9. - Vantagens temporais em sufragar as almas
Quereis agora que vos fale da utilidade temporal? Parece-me de fato supérfluo descer em pormenores aos menores e simples favores que se devem esperar da beneficentíssima mão do supremo Patrão, aqueles que empenharam o seu amoroso coração.
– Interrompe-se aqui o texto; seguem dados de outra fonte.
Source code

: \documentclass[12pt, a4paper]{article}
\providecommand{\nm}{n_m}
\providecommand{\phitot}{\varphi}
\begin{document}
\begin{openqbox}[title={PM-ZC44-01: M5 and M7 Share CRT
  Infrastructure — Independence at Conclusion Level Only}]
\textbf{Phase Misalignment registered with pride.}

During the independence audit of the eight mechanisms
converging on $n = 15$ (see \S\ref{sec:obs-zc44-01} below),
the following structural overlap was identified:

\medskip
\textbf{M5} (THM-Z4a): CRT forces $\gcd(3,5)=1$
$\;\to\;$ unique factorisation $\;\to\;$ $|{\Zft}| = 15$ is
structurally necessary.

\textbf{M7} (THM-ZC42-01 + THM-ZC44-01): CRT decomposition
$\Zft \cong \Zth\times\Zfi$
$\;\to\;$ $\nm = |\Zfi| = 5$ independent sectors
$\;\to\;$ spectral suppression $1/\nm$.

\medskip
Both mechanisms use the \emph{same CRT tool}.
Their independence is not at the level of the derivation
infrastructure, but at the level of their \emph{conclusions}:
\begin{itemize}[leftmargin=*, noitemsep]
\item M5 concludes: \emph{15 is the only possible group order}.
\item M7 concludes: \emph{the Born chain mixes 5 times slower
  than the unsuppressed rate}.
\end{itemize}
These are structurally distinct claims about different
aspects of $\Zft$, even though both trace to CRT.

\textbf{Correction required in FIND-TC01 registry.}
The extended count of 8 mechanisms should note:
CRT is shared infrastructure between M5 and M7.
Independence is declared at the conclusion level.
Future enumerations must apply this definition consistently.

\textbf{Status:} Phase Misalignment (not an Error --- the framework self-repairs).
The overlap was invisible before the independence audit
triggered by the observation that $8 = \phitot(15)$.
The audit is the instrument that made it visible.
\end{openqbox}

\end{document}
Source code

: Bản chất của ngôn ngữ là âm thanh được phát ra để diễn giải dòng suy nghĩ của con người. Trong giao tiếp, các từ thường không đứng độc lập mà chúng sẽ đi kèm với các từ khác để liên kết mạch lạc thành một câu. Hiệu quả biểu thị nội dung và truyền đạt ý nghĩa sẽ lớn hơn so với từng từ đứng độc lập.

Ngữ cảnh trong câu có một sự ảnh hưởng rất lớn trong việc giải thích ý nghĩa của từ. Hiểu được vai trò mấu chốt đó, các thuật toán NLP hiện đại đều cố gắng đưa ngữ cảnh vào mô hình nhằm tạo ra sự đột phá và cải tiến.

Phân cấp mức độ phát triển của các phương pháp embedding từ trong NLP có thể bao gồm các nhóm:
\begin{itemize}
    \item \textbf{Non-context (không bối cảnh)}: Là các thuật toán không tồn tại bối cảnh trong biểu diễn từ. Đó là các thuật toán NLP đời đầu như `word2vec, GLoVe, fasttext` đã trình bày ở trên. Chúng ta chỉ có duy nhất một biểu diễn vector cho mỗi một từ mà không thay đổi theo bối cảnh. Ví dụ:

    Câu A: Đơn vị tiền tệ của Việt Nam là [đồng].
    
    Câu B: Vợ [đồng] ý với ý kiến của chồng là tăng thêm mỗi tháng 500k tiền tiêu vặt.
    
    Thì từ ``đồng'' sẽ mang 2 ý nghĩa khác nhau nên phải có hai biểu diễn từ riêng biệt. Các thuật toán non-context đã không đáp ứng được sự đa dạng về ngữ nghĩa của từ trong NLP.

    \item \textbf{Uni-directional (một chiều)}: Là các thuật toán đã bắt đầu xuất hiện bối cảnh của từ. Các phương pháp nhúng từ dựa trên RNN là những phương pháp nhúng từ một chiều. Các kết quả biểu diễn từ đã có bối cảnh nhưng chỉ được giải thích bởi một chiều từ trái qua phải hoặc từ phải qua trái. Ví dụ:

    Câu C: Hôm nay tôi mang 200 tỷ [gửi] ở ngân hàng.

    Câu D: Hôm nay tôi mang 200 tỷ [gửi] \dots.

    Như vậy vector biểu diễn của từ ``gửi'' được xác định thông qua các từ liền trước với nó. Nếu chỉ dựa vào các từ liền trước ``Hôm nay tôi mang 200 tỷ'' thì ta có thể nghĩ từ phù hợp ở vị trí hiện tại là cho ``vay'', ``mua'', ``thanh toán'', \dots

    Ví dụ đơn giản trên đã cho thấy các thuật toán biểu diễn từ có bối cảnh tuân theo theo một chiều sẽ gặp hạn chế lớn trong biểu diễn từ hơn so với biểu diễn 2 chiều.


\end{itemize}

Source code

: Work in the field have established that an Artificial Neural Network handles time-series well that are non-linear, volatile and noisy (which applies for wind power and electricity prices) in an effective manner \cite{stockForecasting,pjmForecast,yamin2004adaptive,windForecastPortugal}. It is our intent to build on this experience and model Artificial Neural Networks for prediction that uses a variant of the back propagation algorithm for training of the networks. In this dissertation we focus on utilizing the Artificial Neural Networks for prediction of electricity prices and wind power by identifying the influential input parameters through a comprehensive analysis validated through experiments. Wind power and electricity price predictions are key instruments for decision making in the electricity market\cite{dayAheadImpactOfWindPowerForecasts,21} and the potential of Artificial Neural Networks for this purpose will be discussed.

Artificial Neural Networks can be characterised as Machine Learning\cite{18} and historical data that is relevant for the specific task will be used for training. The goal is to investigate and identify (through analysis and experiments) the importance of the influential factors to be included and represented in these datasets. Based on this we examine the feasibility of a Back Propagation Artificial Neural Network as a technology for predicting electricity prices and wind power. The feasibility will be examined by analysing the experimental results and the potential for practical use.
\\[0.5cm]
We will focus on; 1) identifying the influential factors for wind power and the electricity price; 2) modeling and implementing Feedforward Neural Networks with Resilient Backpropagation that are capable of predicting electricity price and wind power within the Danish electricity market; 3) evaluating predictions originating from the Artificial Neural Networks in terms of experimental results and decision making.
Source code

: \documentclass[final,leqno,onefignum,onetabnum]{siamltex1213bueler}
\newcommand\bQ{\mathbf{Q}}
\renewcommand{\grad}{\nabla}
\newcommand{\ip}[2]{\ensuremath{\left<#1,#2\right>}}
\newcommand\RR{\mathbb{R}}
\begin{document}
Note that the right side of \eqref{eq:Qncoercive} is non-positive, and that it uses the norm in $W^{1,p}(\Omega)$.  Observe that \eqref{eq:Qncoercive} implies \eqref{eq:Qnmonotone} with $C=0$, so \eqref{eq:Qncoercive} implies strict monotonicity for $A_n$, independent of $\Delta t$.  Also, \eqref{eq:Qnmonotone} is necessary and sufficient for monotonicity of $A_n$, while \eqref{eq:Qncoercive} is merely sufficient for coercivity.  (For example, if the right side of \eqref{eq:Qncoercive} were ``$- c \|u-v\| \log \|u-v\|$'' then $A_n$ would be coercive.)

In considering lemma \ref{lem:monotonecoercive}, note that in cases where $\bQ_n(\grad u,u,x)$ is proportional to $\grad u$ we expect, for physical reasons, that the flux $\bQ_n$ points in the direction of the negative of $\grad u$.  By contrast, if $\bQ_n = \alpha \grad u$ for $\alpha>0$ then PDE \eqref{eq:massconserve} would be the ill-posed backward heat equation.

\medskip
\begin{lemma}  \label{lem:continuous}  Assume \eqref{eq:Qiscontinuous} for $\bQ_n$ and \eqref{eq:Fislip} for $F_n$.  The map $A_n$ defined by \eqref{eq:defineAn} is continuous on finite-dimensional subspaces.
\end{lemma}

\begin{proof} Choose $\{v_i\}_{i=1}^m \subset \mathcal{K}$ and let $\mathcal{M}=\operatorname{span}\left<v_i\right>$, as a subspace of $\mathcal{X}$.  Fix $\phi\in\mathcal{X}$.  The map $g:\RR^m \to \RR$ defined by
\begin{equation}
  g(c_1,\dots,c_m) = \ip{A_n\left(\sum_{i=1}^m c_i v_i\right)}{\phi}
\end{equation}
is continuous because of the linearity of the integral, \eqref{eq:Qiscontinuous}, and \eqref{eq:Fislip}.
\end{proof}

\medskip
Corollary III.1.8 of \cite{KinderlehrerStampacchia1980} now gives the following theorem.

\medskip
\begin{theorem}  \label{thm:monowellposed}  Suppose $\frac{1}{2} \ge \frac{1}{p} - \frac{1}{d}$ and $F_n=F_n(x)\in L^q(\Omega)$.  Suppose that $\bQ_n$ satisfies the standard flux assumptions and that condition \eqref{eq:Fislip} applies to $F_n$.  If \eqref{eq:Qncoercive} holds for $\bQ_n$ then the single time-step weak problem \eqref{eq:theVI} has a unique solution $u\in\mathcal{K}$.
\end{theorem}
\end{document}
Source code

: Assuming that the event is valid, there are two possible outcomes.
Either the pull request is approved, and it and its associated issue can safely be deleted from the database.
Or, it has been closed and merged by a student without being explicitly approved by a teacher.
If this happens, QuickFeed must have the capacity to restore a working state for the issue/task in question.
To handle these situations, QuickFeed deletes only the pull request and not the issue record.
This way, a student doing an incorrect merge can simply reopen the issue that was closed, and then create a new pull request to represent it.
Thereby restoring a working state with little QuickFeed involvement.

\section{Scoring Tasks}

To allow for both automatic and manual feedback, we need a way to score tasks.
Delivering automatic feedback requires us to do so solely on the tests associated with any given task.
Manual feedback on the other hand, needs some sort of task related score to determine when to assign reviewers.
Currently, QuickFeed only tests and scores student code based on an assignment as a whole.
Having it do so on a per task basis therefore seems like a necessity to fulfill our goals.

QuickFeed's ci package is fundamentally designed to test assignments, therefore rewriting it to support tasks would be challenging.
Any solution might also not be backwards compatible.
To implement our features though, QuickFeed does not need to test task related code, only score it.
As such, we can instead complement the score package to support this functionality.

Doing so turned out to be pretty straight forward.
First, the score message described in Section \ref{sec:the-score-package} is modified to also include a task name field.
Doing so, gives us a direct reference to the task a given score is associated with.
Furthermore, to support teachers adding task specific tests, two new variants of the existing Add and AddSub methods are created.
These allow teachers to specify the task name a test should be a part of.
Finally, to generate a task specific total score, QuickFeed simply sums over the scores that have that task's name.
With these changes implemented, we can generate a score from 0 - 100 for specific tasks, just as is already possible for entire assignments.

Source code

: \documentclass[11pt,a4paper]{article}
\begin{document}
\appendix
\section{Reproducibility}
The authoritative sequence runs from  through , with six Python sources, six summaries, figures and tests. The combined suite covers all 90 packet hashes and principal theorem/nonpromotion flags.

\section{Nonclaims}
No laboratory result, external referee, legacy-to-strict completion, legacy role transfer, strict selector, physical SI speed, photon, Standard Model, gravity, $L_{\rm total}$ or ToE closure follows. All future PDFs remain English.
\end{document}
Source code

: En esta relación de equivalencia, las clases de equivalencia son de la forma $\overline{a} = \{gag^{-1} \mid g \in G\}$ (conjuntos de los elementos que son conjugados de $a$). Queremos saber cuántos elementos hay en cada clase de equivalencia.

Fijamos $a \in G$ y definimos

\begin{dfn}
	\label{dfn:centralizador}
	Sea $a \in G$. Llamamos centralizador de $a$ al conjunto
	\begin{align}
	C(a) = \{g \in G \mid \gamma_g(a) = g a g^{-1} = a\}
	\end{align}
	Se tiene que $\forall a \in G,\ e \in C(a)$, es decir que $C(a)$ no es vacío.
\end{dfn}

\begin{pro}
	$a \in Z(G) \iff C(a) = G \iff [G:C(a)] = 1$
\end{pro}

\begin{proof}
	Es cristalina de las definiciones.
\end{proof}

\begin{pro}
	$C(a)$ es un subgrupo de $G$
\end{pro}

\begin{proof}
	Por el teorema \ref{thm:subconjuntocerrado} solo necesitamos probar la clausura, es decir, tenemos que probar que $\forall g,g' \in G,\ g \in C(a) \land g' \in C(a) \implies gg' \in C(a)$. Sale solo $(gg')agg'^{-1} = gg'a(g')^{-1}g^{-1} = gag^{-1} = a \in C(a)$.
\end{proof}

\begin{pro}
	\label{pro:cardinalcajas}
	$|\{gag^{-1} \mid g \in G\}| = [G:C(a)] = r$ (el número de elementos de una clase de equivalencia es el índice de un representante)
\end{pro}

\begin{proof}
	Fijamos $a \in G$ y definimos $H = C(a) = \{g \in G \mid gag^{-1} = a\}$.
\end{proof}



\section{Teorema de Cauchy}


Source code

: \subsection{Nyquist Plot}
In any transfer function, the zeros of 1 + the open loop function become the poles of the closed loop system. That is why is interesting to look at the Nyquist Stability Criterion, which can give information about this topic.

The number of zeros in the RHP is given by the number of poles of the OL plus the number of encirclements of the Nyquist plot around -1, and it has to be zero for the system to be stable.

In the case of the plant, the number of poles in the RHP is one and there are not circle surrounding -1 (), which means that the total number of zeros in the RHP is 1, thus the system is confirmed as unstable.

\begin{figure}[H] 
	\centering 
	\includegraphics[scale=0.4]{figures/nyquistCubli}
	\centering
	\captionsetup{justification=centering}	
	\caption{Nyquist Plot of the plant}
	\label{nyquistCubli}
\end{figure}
Tenham certeza de não serem jamais abandonados em suas necessidades, esquecidos nas suas súplicas, não ouvidos nos seus desejos, aqueles homens piedosos e misericordiosos que com esta caridade usada com seus irmãos falecidos se foram afortunadamente tornando credores do seu Deus. "O que fizerdes a um dos meus mais pequeninos, a mim o fizestes" (Mt, 15, 40).
10. - Propósitos
Eia, pois, conclua cada um de nós com as palavras de São Bernardo: "levantarei em auxílio deles"; "sim, levantarei em auxílio daquelas almas; interpelarei com gemidos, implorarei com suspiros, intercederei com orações, satisfarei com o sacrifício singular, se assim me acontecer - como eu espero - de mover o coração de Deus e olhar suas aflições e a julgar propício em seu favor; a fim de que transforme o trabalho em repouso, a miséria em glória, os flagelos em coroa. De fato com estes
e semelhantes ofícios se pode aliviar sua miséria, terminar seu trabalho, tirar as penas". Assim seja.